Bruce Jenner biography
One of the most beloved athletes of the 1970s, track athlete Bruce Jenner was born on October 28, 1949, in Mount Kisco, New York. Jenner had dyslexia and struggled in school at a young age, but excelled at sports. An injury in college forced him to give up football and turn to track and field. His coach encouraged him to train for the Olympic decathlon, and, in 1972, Jenner placed third in the Olympic trials and tenth at the Munich Games. At the 1976 Summer Olympics in Montreal, Jenner won a gold medal and broke a world record, scoring 8,634 points in the decathlon. In recent years, Jenner has appeared with his family on the popular reality show Keeping Up with the Kardashians.
Early Life and Career
Born William Bruce Jenner on October 28, 1949, in Mount Kisco, New York, Bruce Jenner struggled with dyslexia and sought success through sports in his youth. In high school, Jenner excelled in water skiing, football, basketball and track. He accepted a football scholarship from Graceland College in Iowa, but after a knee injury took him out of the game, he switched to track and field. His college track coach, L.D. Weldon, convinced Jenner to train for the Olympic decathlon. Little did the athlete know then that he would go on to become one of the most beloved athletes of the 1970s.
In 1972, Bruce Jenner made an impressive run at the Summer Olympic Games in Munich, West Germany (also known as the Games of the XX Olympiad): He placed third in the Olympic trials and tenth at the Olympic Games.
Four years later, however, Jenner would achieve Olympic stardom at the 1976 Summer Olympic Games in Montreal, Quebec, Canada. At the Montreal Games, the athlete won a gold medal and set a new world record, scoring 8,634 points in the decathlon. After his win, a bystander handed him an American flag, which he enthusiastically grabbed for a victory lap—a gesture that has been repeated in Olympic games ever since.

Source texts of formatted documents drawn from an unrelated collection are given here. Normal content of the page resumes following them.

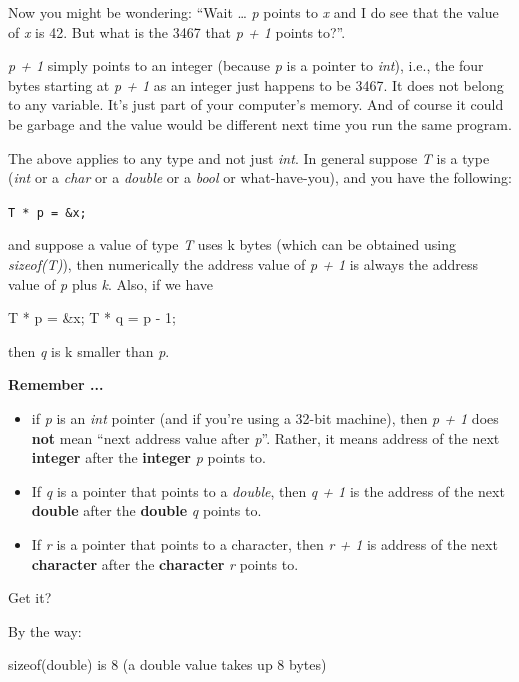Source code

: Now you might be wondering: ``Wait \ldots{} \textit{p} points to \textit{x}
and I do see that the value of \textit{x} is 42. But what is the 3467 that
\textit{p + 1} points to?''.

\textit{p + 1} simply points to an integer (because \textit{p} is a pointer
to \textit{int}), i.e., the four bytes starting at \textit{p + 1} as an
integer just happens to be 3467. It does not belong to any variable.
It's just part of your computer's memory. And of course it could be
garbage and the value would be different next time you run the same
program.

The above applies to any type and not just \textit{int}. In general
suppose \textit{T} is a type (\textit{int} or a \textit{char} or a
\textit{double} or a \textit{bool} or what-have-you), and you have the
following:

\verb!T * p = &x;!

and suppose a value of type \textit{T} uses k bytes (which can be obtained
using \textit{sizeof(T)}), then numerically the address value of \textit{p +
1} is always the address value of \textit{p} plus \textit{k}. Also, if we
have

\begin{consolethree}[escapeinside=||]
T * p = &x;
T * q = p - 1;
\end{consolethree}

then \textit{q} is k smaller than \textit{p}.

\textbf{Remember ...}

\begin{itemize}
\item if \textit{p} is an \textit{int} pointer (and if you're
  using a 32-bit machine), then \textit{p + 1} does \textbf{not} mean
  ``next address value after \textit{p}''. Rather, it means address of the
  next \textbf{integer} after the \textbf{integer} \textit{p} points to.
\item If \textit{q} is a pointer that points to a \textit{double}, then \textit{q
  + 1} is the address of the next \textbf{double} after the
  \textbf{double} \textit{q} points to.
\item If \textit{r} is a pointer that points to a character, then \textit{r + 1}
  is address of the next \textbf{character} after the \textbf{character}
  \textit{r} points to.
\end{itemize}

Get it?

By the way:

sizeof(double) is 8 (a double value takes up 8 bytes)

Following his Olympic success in 1976, Jenner has remained in the public eye through endorsements, speaking engagements, TV appearances and other outlets. After famously appearing on the Wheaties cereal box, he pursued guest appearances on TV series such as CHiPs and The American Sportsman. He also became one of only seven spokesmen for Wheaties.
In 1980, Jenner made his big-screen debut in the notorious flop Can't Stop the Music. He later starred alongside Kris Kristofferson and Martin Sheen in the dramatic film Original Intent, which went straight to DVD and was released in 1992.
Reality TV Star and Other Roles
From the late 1970s to the early 2000s, Bruce Jenner worked on several TV series and appeared in TV movies. In recent years, he has appeared as himself on numerous game shows and TV reality series, most notably with his wife, Kris Jenner, children Kendall and Kylie Jenner, and stepchildren Robert Jr., Kim, Kourtney and Khloé Kardashian (Kris Jenner's children with her first husband, Robert Kardashian), on the E! reality series Keeping Up with the Kardashians, which premiered in 2007.
Jenner also has two children, Casey and Burt, from his first marriage to Chrystie Crownover (married from 1972 to 1981), and two sons, Brandon and Brody, by his second wife, Linda Thompson (married from 1981 to 1985).
Since his retirement from sports, Jenner has also become a popular motivational speaker, television sports commentator and author. He is head of Bruce Jenner Aviation, a firm that sells aircraft to executives and corporations, and has written several books, including Decathlon Challenge: Bruce Jenner's Story, The Teenage Guide to Fitness and Finding the Champion Within. The famous athlete has stated, "I always felt that my greatest asset was not my physical ability, it was my mental ability."
When he's not working, Jenner enjoys flying planes, golfing and participating in Grand Prix racing events.